I love my Health Club. It's saving my life. Isn't it? The water in the pool isn't chlorinated, it's ionized. I don't know what that means, but the result is that the water is pure and soft to the limbs, and odourless to the nostrils.
You do overhear some odd conversations there, though. I heard an alarming one this very evening.
I wasn't eavesdropping. There was no way I could avoid hearing it. We were all within a few feet of one another, in a small space, in varying stages of undress. I tried not to look at them, and I knew they weren't looking at me. Why should they? There is an etiquette. It's easy to avoid the eyes and bodies of others. But you can't help hearing what they say. Unless you've got your Sony Walkman plugged into your brain, or a mobile phone clamped to your ear. And I haven't got a mobile phone or a Sony Walkman yet. I don't think I want a mobile phone, but I'm thinking of getting a Sony Walkman. I never thought I'd even think of it. But then, so much of what I think of now would have been unthinkable to me ten years ago, five years ago. Some of it would have been unthinkable to anyone, I suppose. Some of the things most people seem to have now hadn't even been invented ten years ago.
Actually, I'm not sure I mean 'Sony Walkman' - 'Sony Walkman' is just a phrase to me. I may mean something else. I haven't dared yet to ask what it is that I do mean. Perhaps I mean a 'headset'. Nor do I know what kind of shop I'd get this thing in, even if I knew what it was that I was getting. Out of my depth, that's what I am. Though the pool isn't very deep. No diving. No children. No running. No outdoor shoes. We keep the rules.
The thing I mean is that earplug device attached to a headband that people stick on their heads and into their ears in order to listen to the television monitors or to Classic FM or Radio 2 while they pound along on the treadmill or pedal away on the bicycle. I quite want one, but I don't know where to buy one. And I'm in some way ashamed to ask. I grow ever more cowardly with age. Shame is a word that haunts me.
The chat of these two women began harmlessly. They were talking about exercise, workouts, stress, back pain. It's odd, the way young people seem to get so much back pain and shoulder pain these days. We never did, when we were their age. Health Clubs hadn't been invented, when I was young. There were tennis clubs, and those echoing public swimming pools where some people were said to catch polio, but there weren't any Health Clubs.
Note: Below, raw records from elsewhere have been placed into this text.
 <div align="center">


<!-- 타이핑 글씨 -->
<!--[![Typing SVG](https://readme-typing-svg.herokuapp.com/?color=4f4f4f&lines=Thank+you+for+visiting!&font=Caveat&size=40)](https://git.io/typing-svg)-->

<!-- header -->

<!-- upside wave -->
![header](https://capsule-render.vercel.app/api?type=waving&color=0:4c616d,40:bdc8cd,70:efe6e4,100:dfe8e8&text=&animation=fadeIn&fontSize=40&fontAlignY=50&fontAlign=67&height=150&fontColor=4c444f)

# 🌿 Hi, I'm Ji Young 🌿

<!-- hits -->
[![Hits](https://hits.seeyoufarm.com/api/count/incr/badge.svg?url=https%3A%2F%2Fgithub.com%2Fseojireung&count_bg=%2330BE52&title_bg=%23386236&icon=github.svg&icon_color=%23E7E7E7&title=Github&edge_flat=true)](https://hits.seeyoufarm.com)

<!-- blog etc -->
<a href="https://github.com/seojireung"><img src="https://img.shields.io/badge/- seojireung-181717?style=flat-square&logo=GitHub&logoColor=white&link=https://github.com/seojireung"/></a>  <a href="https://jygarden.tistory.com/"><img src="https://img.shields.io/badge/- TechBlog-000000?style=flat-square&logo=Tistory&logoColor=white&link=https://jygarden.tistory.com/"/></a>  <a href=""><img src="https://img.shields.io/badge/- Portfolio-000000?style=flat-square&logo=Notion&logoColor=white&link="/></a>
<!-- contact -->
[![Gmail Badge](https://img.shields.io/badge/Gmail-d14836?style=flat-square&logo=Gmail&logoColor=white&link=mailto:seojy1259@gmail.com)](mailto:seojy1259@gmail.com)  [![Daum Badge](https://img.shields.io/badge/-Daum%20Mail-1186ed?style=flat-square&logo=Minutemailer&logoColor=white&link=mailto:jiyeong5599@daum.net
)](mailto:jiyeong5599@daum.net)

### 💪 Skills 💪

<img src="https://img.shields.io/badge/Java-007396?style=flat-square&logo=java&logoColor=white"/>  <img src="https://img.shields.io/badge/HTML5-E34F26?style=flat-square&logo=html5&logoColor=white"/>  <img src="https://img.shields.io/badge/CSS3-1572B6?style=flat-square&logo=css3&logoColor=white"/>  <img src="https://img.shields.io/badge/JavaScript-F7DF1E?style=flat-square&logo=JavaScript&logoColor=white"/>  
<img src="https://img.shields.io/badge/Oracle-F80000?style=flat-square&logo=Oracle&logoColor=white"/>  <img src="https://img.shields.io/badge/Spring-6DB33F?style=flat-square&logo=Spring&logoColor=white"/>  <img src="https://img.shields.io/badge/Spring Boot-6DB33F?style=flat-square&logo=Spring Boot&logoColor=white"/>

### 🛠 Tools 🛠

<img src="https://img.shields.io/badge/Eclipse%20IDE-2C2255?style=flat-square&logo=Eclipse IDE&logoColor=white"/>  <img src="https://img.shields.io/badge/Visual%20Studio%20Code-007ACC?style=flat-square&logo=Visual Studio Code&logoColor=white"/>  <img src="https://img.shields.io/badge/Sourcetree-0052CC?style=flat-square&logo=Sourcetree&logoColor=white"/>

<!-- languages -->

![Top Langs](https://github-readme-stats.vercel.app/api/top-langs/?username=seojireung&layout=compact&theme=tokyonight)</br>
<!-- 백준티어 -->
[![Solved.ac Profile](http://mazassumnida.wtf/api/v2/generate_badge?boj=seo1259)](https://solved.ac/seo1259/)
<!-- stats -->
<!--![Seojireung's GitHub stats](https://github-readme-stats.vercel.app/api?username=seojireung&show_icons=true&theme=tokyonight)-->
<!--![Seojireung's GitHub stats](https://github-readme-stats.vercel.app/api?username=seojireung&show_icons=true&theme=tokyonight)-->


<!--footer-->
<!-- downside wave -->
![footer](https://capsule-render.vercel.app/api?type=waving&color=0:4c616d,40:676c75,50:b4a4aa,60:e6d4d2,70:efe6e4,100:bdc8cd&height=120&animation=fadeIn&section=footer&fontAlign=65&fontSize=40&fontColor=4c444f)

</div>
These were two young women, not close friends, possibly meeting for the first time - I didn't hear the beginning of their conversation. They were already talking to one another when I dripped my way along the white tiles from the pool to my locker. One of them, the younger, was a professional in Health Club matters; the other, like me, seemed to be an amateur and a beginner. The younger one was skinny and dark and fit, with an oval face and a long thin pointed nose and slanting doe-like eyes and a breastless body like a ballerina's. You could see her ribs. She wore her dark hair in curiously childish bunches which stuck straight out from her head. She was advising her plumper companion about which classes to join, and how long to use the treadmill. The plump woman, whose naked blue-white flesh was soft and dimpled and bulging, listened attentively as she towelled herself dry and pulled on her workaday cotton vest and pants. Then she must have asked the bunchy lady for more specific advice, for the conversation turned to a lump in her lower back. The thin dark bunchy lady ran her hands over the flanks and loins and back of the pale plump lady, and said that she could indeed feel the lump. It was a knot of muscle, she affirmed, and would soon submit to massage and exercise.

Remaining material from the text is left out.